“Devil’s Footsteps,” by E.E. Richardson (Delacorte, 184 pages, $15.95)
Wired tighter than a piano, this first novel creates an ominous, relentless aura of fear in a nearly flawless ghost story. For generations, a malefic 13-part chant has held the village of Redford in thrall. The rhyme seems entwined with the violent disappearances of Redford children and their parents’ collective, Stepford-like amnesia.
Bryan, whose older brother vanished screaming as he leapt on the last of 13 stepping stones associated with the baneful chant, apprehensively joins two other boys to investigate the legendary bogeyman linked to this evil.
As they draw closer to the truth, the borders of their tranquil town expand and contract into a nightmare landscape. Their worst fears come to life, real enough for claws to draw blood. Yet the adults remain oblivious, maintaining their own Twilight Zone equanimity.
Bryan’s quest forces an awful choice between reaching out to his dead brother and denying his brother’s plea for help. Readers with overactive imaginations would do best to absorb Richardson’s tense thriller in one sitting. Ages 12 and up.
“The Ghost’s Grave,” by Peg Kehret ( Dutton Juvenile, 192 pages, $16.99)
The spirit here is Willie, a one-legged miner and casualty of a 1903 mine explosion who cannot let gravity fully take him until being reunited with his amputated, and separately buried, leg.
He appears to Josh, a 12-year-old reluctantly spending the summer with his Luddite of a great-aunt, who possesses neither microwave oven nor dishwasher, and lives in a remote former mining town in the Northwest.
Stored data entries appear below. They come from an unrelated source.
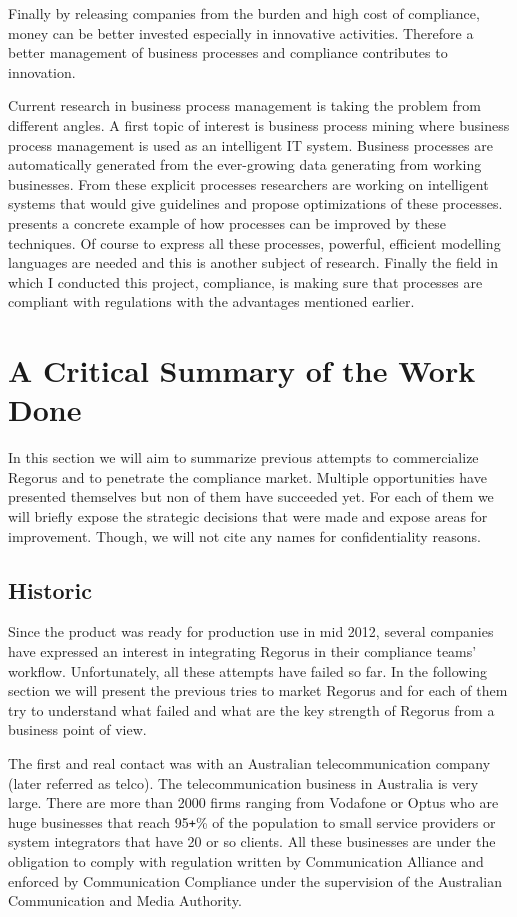 \documentclass[10pt]{report}
\begin{document}
Finally by releasing companies from the burden and high cost of compliance, money can be better invested especially in innovative activities. Therefore a better management of business processes and compliance contributes to innovation.

Current research in business process management is taking the problem from different angles. A first topic of interest is business process mining where business process management is used as an intelligent IT system. Business processes are automatically generated from the ever-growing data generating from working businesses. From these explicit processes researchers are working on intelligent systems that would give guidelines and propose optimizations of these processes. \autocite{keynoteBae} presents a concrete example of how processes can be improved by these techniques. Of course to express all these processes, powerful, efficient modelling languages are needed and this is another subject of research. Finally the field in which I conducted this project, compliance, is making sure that processes are compliant with regulations with the advantages mentioned earlier.


\section{A Critical Summary of the Work Done}
In this section we will aim to summarize previous attempts to commercialize Regorus and to penetrate the compliance market. Multiple opportunities have presented themselves but non of them have succeeded yet. For each of them we will briefly expose the strategic decisions that were made and expose areas for improvement. Though, we will not cite any names for confidentiality reasons.

\subsection{Historic}

Since the product was ready for production use in mid 2012, several companies have expressed an interest in integrating Regorus in their compliance teams' workflow. Unfortunately, all these attempts have failed so far. In the following section we will present the previous tries to market Regorus and for each of them try to understand what failed and what are the key strength of Regorus from a business point of view.

The first and real contact was with an Australian telecommunication company (later referred as telco). The telecommunication business in Australia is very large. There are more than 2000 firms ranging from Vodafone or Optus who are huge businesses that reach 95\texttt{+}\% of the population to small service providers or system integrators that have 20 or so clients. All these businesses are under the obligation to comply with regulation written by Communication Alliance and enforced by Communication Compliance under the supervision of the Australian Communication and Media Authority.
\end{document}
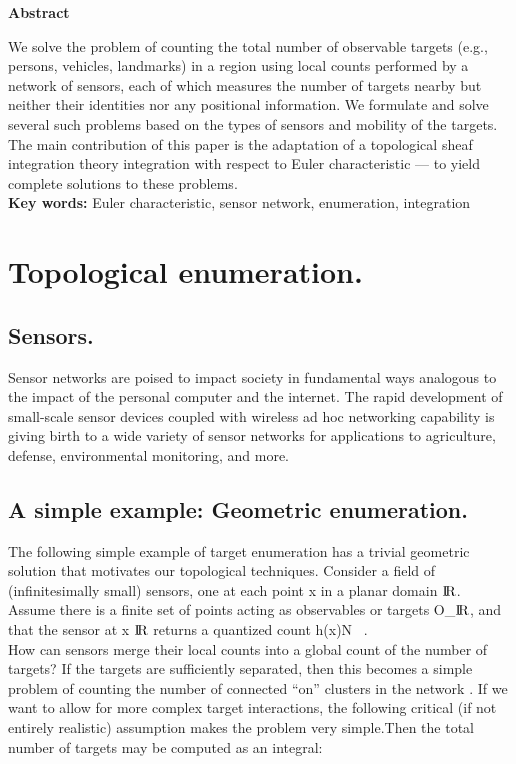 \documentclass{article}
\begin{document}
\textbf{Abstract} \\
\begin{flushleft}

\normalsize {We solve the problem of counting the total number of observable targets (e.g., persons, vehicles, landmarks) in a region using local counts performed by a network of sensors, each of which measures the number of targets nearby but neither their identities nor any positional information. We formulate and solve several such problems based on the types of sensors and mobility of the targets. The main contribution of this paper is the adaptation of a topological sheaf integration theory integration with respect to Euler characteristic — to yield complete solutions to these problems.}
\\
\textbf{Key words:} Euler characteristic, sensor network, enumeration, integration

\section{Topological enumeration.}
\subsection{Sensors.}

Sensor networks are poised to impact society in fundamental ways analogous to the impact of the personal computer and the internet. The rapid development of small-scale sensor devices coupled with wireless ad hoc networking capability
is giving birth to a wide variety of sensor networks for applications to agriculture, defense, environmental monitoring, and more.
\\

\subsection{A simple example: Geometric enumeration.}
The following simple example of target enumeration has a trivial geometric solution that motivates our topological techniques. Consider a field of (infinitesimally small) sensors, one at each point x in a planar domain  ${\rm I\!R}$. Assume there is a finite set of points acting as observables or targets  O_\alpha \subset  ${\rm I\!R}$, and that the sensor at x \in   ${\rm I\!R}$ returns a quantized count h(x)\in N ~.
\\
\hspace{5mm} How can sensors merge their local counts into a global count of the number of targets? If the targets are sufficiently separated, then this becomes a simple problem of counting the number of connected “on” clusters in the network . If we want
to allow for more complex target interactions, the following critical (if not entirely
realistic) assumption makes the problem very simple.Then the total number of targets may be computed as an integral:

\end{flushleft}
\end{document}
Willie entreats Josh to dig up the buried leg and re-inter it with the rest of Willie’s remains.
Less shaken by encountering a ghost than by the illegal and unappetizing prospect of grave digging, Josh eventually talks himself into this peculiar act of altruism. When he begins digging up the leg’s grave, Josh finds a mysterious lockbox, galvanizing a thrilling, if improbable, subplot. Ages 9 and up.
“Tenderness” by Robert Cormier (Random House, 299 pages, $7.99)
As taut as Cormier’s groundbreaking “The Chocolate War,” the apprehension ratchets up by the page in this story about Eric, a young serial killer and Lori, a psychologically disturbed young girl who becomes obsessed with him.
Their inevitable meeting spins into a bizarre two-step monitored by a detective waiting to pounce on Eric in flagrante delicto. But Lori’s obsession seems to abrade Eric’s evil pathology. Will she rescue him or doom him? Or both? Ages 13 and up.
“Inexcusable” by Chris Lynch (Simon & Schuster, 165 pages, $16.95)
Using the voice of his protagonist, a high school football kicker whose testosterone-addled ego bypasses whatever moral code he once knew, Lynch illustrates how a rapist tries to justify his actions.
Young Keir defends himself as a hero, even after accidentally crippling a boy on the opposing team. Buoyed by the adulation of friends and his alcoholic father, he convinces himself he can do no wrong. When the girl he adores accuses him of rape, Keir cannot comprehend the gulf between the reality he invents for himself and the facts of what really happened.
This ought to be required reading for adolescents. Ages 13 and up.
“Teach Me,” by R.A. Nelson (Razorbill, 272 pages, $16.99)
A horror story for parents, as well as young adults, this novel tells of a high school girl’s affair with her young male teacher. Upon discovering that her lover is engaged, and that the fiancée is pregnant, the student plots a revenge that John Waters and Stephen King might envy.
How the affair evolved consumes most of the story, a tale of a trustful brainiac mature beyond her years and a weak-willed man whose southern regions lag in sensibility far behind his northern half. It’s easy, and terrifying, to see how little it would take for the pieces to fall in place. This is another must-read for teens. And parents – especially adults who convince themselves that their adolescent children are invincible to sex. Ages 14 and up.